Generate two random numbers with your rand5 function, let them be the two digits of your base 5 number. Each number from 0-24 has a 1/25 chance of being picked.

If the number is greater than 6 throw it away and repeat, otherwise you have your random number.

llimllib · on Nov 25, 2008

Works, but not as efficient as possible. Look at patio11's solution; you only need to throw it away and repeat if it's >= 21. Otherwise you can just take n mod 7.

spydez · on Nov 24, 2008

If you want a spoiler:

http://ariya.blogspot.com/2007/11/random-number-15-to-17.htm...

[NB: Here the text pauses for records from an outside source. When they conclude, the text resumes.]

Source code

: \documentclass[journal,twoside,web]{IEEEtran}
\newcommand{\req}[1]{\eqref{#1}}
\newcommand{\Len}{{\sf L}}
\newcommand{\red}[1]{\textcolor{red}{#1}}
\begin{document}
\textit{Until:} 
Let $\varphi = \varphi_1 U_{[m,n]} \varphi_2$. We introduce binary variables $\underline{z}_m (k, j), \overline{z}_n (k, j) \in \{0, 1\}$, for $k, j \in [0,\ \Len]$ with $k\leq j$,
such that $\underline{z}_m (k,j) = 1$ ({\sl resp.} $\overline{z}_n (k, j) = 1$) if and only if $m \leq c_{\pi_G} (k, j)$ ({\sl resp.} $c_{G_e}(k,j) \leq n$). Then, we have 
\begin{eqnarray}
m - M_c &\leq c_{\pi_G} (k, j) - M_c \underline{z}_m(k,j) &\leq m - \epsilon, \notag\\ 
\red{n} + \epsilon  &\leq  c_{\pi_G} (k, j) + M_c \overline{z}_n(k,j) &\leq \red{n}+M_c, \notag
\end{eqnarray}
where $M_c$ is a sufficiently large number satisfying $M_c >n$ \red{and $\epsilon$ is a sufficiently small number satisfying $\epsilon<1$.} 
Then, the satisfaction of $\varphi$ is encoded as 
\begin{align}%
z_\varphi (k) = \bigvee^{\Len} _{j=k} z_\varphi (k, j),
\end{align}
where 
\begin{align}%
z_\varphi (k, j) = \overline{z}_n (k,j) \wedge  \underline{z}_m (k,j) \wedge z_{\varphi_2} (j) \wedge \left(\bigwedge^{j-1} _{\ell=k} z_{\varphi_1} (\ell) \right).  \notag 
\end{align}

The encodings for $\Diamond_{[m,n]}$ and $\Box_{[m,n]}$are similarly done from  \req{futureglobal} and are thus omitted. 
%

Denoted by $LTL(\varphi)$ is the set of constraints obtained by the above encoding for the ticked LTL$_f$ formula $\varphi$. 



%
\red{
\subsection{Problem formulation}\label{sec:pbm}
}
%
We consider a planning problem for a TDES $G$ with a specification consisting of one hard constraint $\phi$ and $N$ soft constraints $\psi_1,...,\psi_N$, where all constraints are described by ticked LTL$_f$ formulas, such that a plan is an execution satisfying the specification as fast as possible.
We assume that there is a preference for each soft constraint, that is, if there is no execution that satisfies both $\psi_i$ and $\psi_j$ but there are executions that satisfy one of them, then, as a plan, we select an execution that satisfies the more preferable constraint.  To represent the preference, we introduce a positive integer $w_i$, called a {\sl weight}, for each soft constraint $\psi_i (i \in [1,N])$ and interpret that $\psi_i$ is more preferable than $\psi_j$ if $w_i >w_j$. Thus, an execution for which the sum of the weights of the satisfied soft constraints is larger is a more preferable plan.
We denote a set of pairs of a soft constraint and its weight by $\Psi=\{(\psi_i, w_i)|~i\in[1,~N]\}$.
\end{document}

He gives a few different ways to solve it, most with uniform distribution.

sfk · on Nov 24, 2008

The elegant solution escapes me for now, but you could treat the odds and evens from the 1-5 function as a biased bit stream, apply a von Neumann corrector and then use the resulting stream.

jbm · on Nov 24, 2008

Now I remember why we computer scientists always looked up to the Math majors...

csl · on Nov 26, 2008

Can't you just do this ?

    int rand7()
    {
        return (int)(7.0f * rand5() / 5.0f);
    }

csl · on Nov 26, 2008

No -- I get zero hits for 4 and 7 with this approach.

csl · on Nov 26, 2008

Ok, just to limit my embarrassment, I've implemented an alternative solution -- though not as good as the others.

First convert rand5() to rand2(). The LSB from rand5() has a uniform distribution for the integers 0--3:

    int rand2()
    {
        int n = rand5();
        return n!=4 ? n & 1 : rand2();
    }

Now we simply build a three bit number:

    int rand7()
    {
        int n = rand2();
        n |= rand2() << 1;
        n |= rand2() << 2;
        return n;
    }

This gives the proper distribution as well, but it's not branch free, so really nothing new here.

maximilian · on Nov 24, 2008

I originally thought (f-1)6/4+1 = (f-1)3/2+1, but it's an integer... hmmm

gonna have to think about that some more

horia314 · on Nov 24, 2008

int rand17() { int t = rand15();

  if(t > 3)
      return t;
  else
      return 2 + rand15();

}

I dunno? will that work?